Positive lookahead succeeds if A matches but does not consume input.

example
ident ~ &"="

Negative predicate

syntax
!A

Negative lookahead succeeds if A does not match.

example
literal ~ !"="

Stack operations

syntax
PUSH(expr)
PUSH_LITERAL("...")
POP
PEEK
PEEK[..]
DROP
PEEK_ALL

Pest provides a stack for stateful parsing.

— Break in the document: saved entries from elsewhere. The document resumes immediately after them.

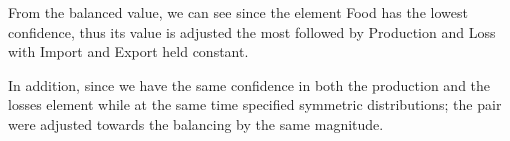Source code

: \documentclass[nojss]{jss}\usepackage[]{graphicx}\usepackage[]{color}
\begin{document}
From the balanced value, we can see since the element Food has the
lowest confidence, thus its value is adjusted the most followed by
Production and Loss with Import and Export held constant.

In addition, since we have the same confidence in both the production
and the losses element while at the same time specified symmetric
distributions; the pair were adjusted towards the balancing by the
same magnitude.

\end{document}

  • PUSH(expr) - Match expr and push the matched string onto the stack
  • PUSH_LITERAL("...") - Push a string literal onto the stack. Never fails.
  • POP - Remove and match the value at the top of the stack.
  • PEEK - Match the value on the top oof the stack without removing it.
  • PEEK - Match a slice of the stack from bottom to top.
  • DROP - Pop from the stack without matching. Fails if the stack is empty.
  • PEEK_ALL - Match all items from the stack from top to bottom.
examples
PUSH(A)
PUSS("a")
POP
PEEK
PEEK[1..3]
DROP
PEEK_ALL

Tags

syntax
#tag=A

Tags label expressions for later reference or tooling. Tags are always enabled in Python Pest.

example
#literal = hex_digit{2, 6}